Where can readers find more information?
Twitter: @maguirepatr @AIPREMie #AI_PREMie
About Professor Patricia Maguire
Patricia Maguire is an interdisciplinary scientist and inventor who is passionate about the intersection of Artificial Intelligence with Biomedical Science. She is Professor of Biochemistry at University College Dublin and Director of the UCD Institute for Discovery. This institute recently launched the UCD AI Healthcare hub (AIHH), with the ambition to transform healthcare at the individual to the systemic level.
Patricia's own research is focused on platelets and extracellular vesicles in several inflammatory diseases including preeclampsia, multiple sclerosis, arterial and venous thrombosis, cancer-associated thrombosis and covid19. She has published widely including the journals Nature Communications, Proceedings of the National Academy of the Sciences, Proteomics, and Blood.
Through her unique expertise, she has developed a bespoke diagnostics platform PALADIN (PlAteLet bAsed DIagNostics) that combines the power of platelets in blood to sense their environment with advanced omics technologies and Artificial Intelligence to uncover secrets of health and disease.
Patricia has used PALADIN to uncover patented diagnostics that can diagnose preeclampsia in sick pregnant women; the multi award-winning AI_PREMie project. She also has a pipeline of potential new disruptive diagnostics from other projects in her lab.

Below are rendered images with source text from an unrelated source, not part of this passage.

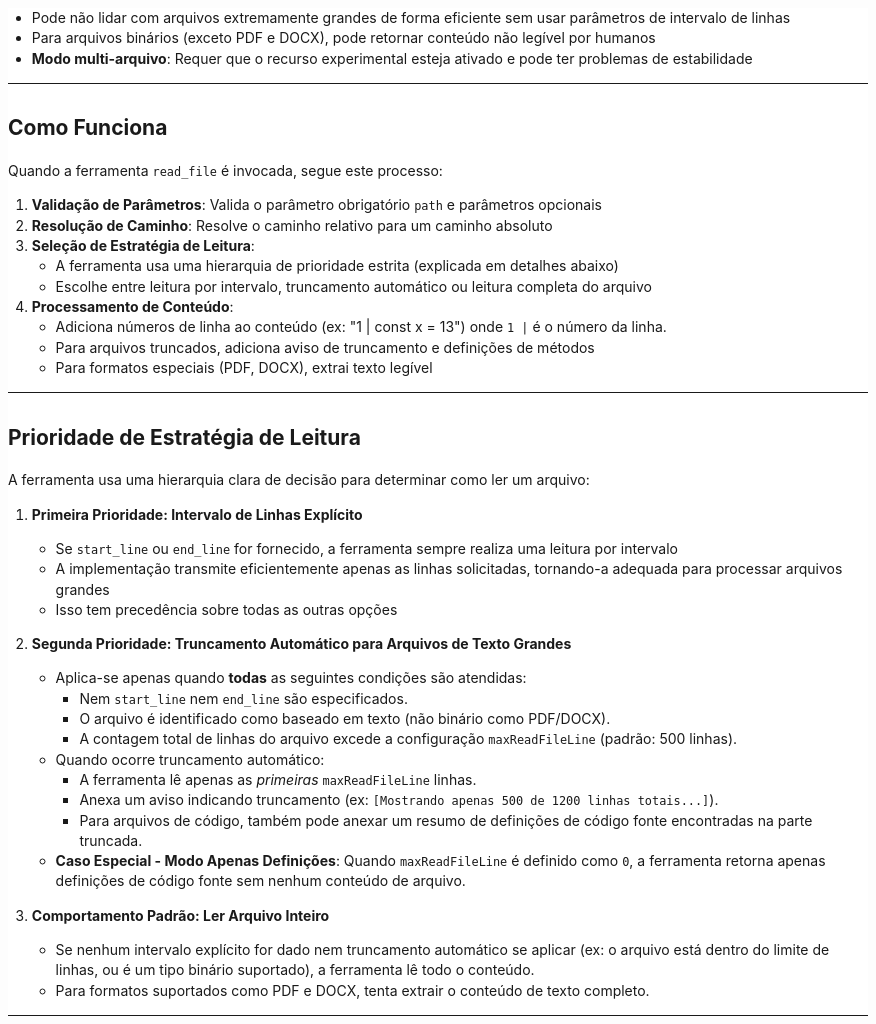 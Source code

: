 - Pode não lidar com arquivos extremamente grandes de forma eficiente sem usar parâmetros de intervalo de linhas
- Para arquivos binários (exceto PDF e DOCX), pode retornar conteúdo não legível por humanos
- **Modo multi-arquivo**: Requer que o recurso experimental esteja ativado e pode ter problemas de estabilidade

---

## Como Funciona

Quando a ferramenta `read_file` é invocada, segue este processo:

1. **Validação de Parâmetros**: Valida o parâmetro obrigatório `path` e parâmetros opcionais
2. **Resolução de Caminho**: Resolve o caminho relativo para um caminho absoluto
3. **Seleção de Estratégia de Leitura**:
   - A ferramenta usa uma hierarquia de prioridade estrita (explicada em detalhes abaixo)
   - Escolhe entre leitura por intervalo, truncamento automático ou leitura completa do arquivo
4. **Processamento de Conteúdo**:
   - Adiciona números de linha ao conteúdo (ex: "1 | const x = 13") onde `1 |` é o número da linha.
   - Para arquivos truncados, adiciona aviso de truncamento e definições de métodos
   - Para formatos especiais (PDF, DOCX), extrai texto legível

---

## Prioridade de Estratégia de Leitura

A ferramenta usa uma hierarquia clara de decisão para determinar como ler um arquivo:

1. **Primeira Prioridade: Intervalo de Linhas Explícito**
   - Se `start_line` ou `end_line` for fornecido, a ferramenta sempre realiza uma leitura por intervalo
   - A implementação transmite eficientemente apenas as linhas solicitadas, tornando-a adequada para processar arquivos grandes
   - Isso tem precedência sobre todas as outras opções

2. **Segunda Prioridade: Truncamento Automático para Arquivos de Texto Grandes**
   - Aplica-se apenas quando **todas** as seguintes condições são atendidas:
     - Nem `start_line` nem `end_line` são especificados.
     - O arquivo é identificado como baseado em texto (não binário como PDF/DOCX).
     - A contagem total de linhas do arquivo excede a configuração `maxReadFileLine` (padrão: 500 linhas).
   - Quando ocorre truncamento automático:
     - A ferramenta lê apenas as *primeiras* `maxReadFileLine` linhas.
     - Anexa um aviso indicando truncamento (ex: `[Mostrando apenas 500 de 1200 linhas totais...]`).
     - Para arquivos de código, também pode anexar um resumo de definições de código fonte encontradas na parte truncada.
   - **Caso Especial - Modo Apenas Definições**: Quando `maxReadFileLine` é definido como `0`, a ferramenta retorna apenas definições de código fonte sem nenhum conteúdo de arquivo.

3. **Comportamento Padrão: Ler Arquivo Inteiro**
   - Se nenhum intervalo explícito for dado nem truncamento automático se aplicar (ex: o arquivo está dentro do limite de linhas, ou é um tipo binário suportado), a ferramenta lê todo o conteúdo.
   - Para formatos suportados como PDF e DOCX, tenta extrair o conteúdo de texto completo.

--- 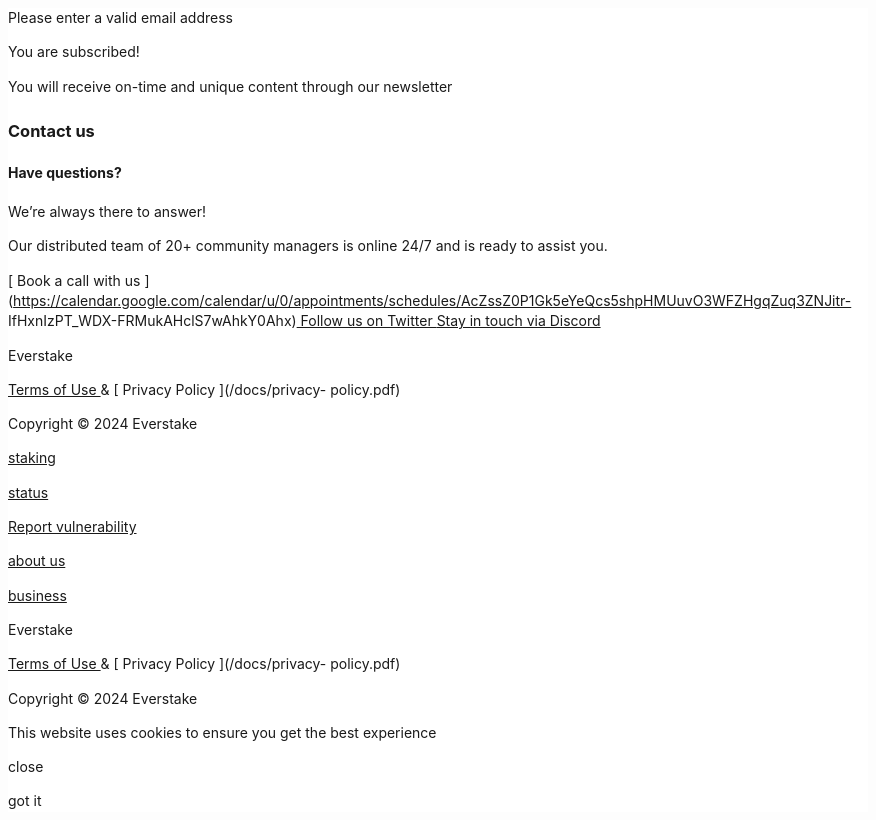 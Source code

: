 Please enter a valid email address

You are subscribed!

You will receive on-time and unique content through our newsletter

###  Contact us

####  Have questions?  
We’re always there to answer!

Our distributed team of 20+ community managers is online 24/7 and is ready to
assist you.

[ Book a call with us
](https://calendar.google.com/calendar/u/0/appointments/schedules/AcZssZ0P1Gk5eYeQcs5shpHMUuvO3WFZHgqZuq3ZNJitr-
IfHxnIzPT_WDX-FRMukAHclS7wAhkY0Ahx)[ Follow us on Twitter
](https://twitter.com/everstake_pool)[ Stay in touch via Discord
](https://discord.gg/NvcW47V3Xb)

Everstake

[ Terms of Use ](/docs/terms-of-use.pdf) & [ Privacy Policy ](/docs/privacy-
policy.pdf)

Copyright © 2024 Everstake

[ staking ](/staking)

[ status ](https://status.everstake.one/)

[ Report vulnerability ](/report-vulnerability)

[ about us ](/about)

[ business ](/institutional-staking)

[](https://twitter.com/everstake_pool) [](https://www.reddit.com/r/Everstake/)
[](https://www.linkedin.com/company/everstakeofficial/)
[](https://www.youtube.com/@everstake7336)

[](https://www.stakingrewards.com/savings/everstake/)

Everstake

[ Terms of Use ](/docs/terms-of-use.pdf) & [ Privacy Policy ](/docs/privacy-
policy.pdf)

Copyright © 2024 Everstake

This website uses cookies to ensure you get the best experience

close

got it

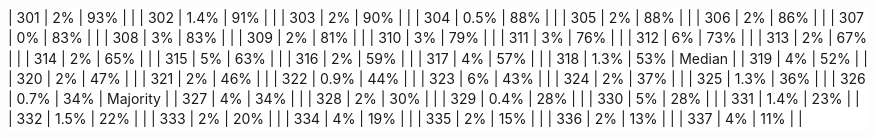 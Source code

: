 | 301 | 2% | 93% |  |
| 302 | 1.4% | 91% |  |
| 303 | 2% | 90% |  |
| 304 | 0.5% | 88% |  |
| 305 | 2% | 88% |  |
| 306 | 2% | 86% |  |
| 307 | 0% | 83% |  |
| 308 | 3% | 83% |  |
| 309 | 2% | 81% |  |
| 310 | 3% | 79% |  |
| 311 | 3% | 76% |  |
| 312 | 6% | 73% |  |
| 313 | 2% | 67% |  |
| 314 | 2% | 65% |  |
| 315 | 5% | 63% |  |
| 316 | 2% | 59% |  |
| 317 | 4% | 57% |  |
| 318 | 1.3% | 53% | Median |
| 319 | 4% | 52% |  |
| 320 | 2% | 47% |  |
| 321 | 2% | 46% |  |
| 322 | 0.9% | 44% |  |
| 323 | 6% | 43% |  |
| 324 | 2% | 37% |  |
| 325 | 1.3% | 36% |  |
| 326 | 0.7% | 34% | Majority |
| 327 | 4% | 34% |  |
| 328 | 2% | 30% |  |
| 329 | 0.4% | 28% |  |
| 330 | 5% | 28% |  |
| 331 | 1.4% | 23% |  |
| 332 | 1.5% | 22% |  |
| 333 | 2% | 20% |  |
| 334 | 4% | 19% |  |
| 335 | 2% | 15% |  |
| 336 | 2% | 13% |  |
| 337 | 4% | 11% |  | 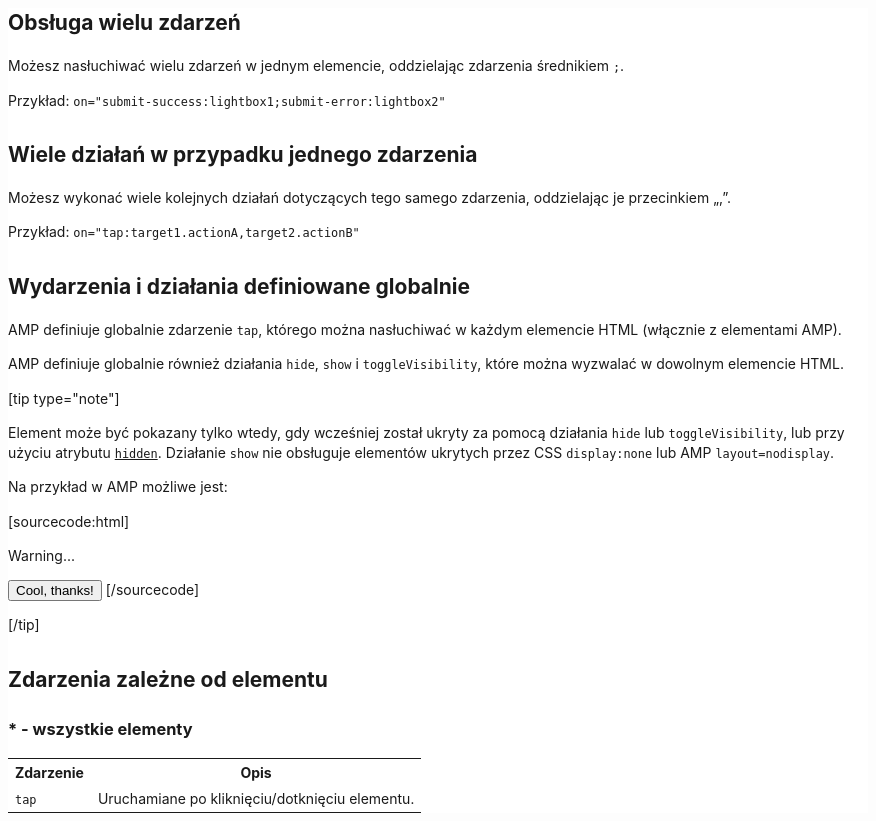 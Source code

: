 </td>
  </tr>
</table>

## Obsługa wielu zdarzeń <a name="handling-multiple-events"></a>

Możesz nasłuchiwać wielu zdarzeń w jednym elemencie, oddzielając zdarzenia średnikiem `;`.

Przykład: `on="submit-success:lightbox1;submit-error:lightbox2"`

## Wiele działań w przypadku jednego zdarzenia <a name="multiple-actions-for-one-event"></a>

Możesz wykonać wiele kolejnych działań dotyczących tego samego zdarzenia, oddzielając je przecinkiem „,”.

Przykład: `on="tap:target1.actionA,target2.actionB"`

## Wydarzenia i działania definiowane globalnie <a name="globally-defined-events-and-actions"></a>

AMP definiuje globalnie zdarzenie `tap`, którego można nasłuchiwać w każdym elemencie HTML (włącznie z elementami AMP).

AMP definiuje globalnie również działania `hide`, `show` i `toggleVisibility`, które można wyzwalać w dowolnym elemencie HTML.

[tip type="note"]

Element może być pokazany tylko wtedy, gdy wcześniej został ukryty za pomocą działania `hide` lub `toggleVisibility`, lub przy użyciu atrybutu [`hidden`](https://developer.mozilla.org/en-US/docs/Web/HTML/Global_attributes/hidden). Działanie `show` nie obsługuje elementów ukrytych przez CSS `display:none` lub AMP `layout=nodisplay`.

Na przykład w AMP możliwe jest:

[sourcecode:html]

<div id="warning-message">Warning...</div>

<button on="tap:warning-message.hide">Cool, thanks!</button>
[/sourcecode]

[/tip]

## Zdarzenia zależne od elementu <a name="element-specific-events"></a>

### * - wszystkie elementy <a name="---all-elements"></a>

<table>
  <tr>
    <th>Zdarzenie</th>
    <th>Opis</th>
  </tr>
  <tr>
    <td><code>tap</code></td>
    <td>Uruchamiane po kliknięciu/dotknięciu elementu.</td>
  </tr>
</table>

She collaborates with industry across multiple sectors including Bayer AG, Sanofi, Mallinckrodt pharmaceuticals, Microsoft, Google and SAS.
Patricia is an advocate and mentor of women in STEM. In 2018, she won a UCD Values in Action award for her work in Equality, Diversity and Inclusion across UCD and bringing the values of creativity, collegiality, and engagement to life.
She lives in Dublin, Ireland where she is married and is (a swim) Mum to three teenage girls.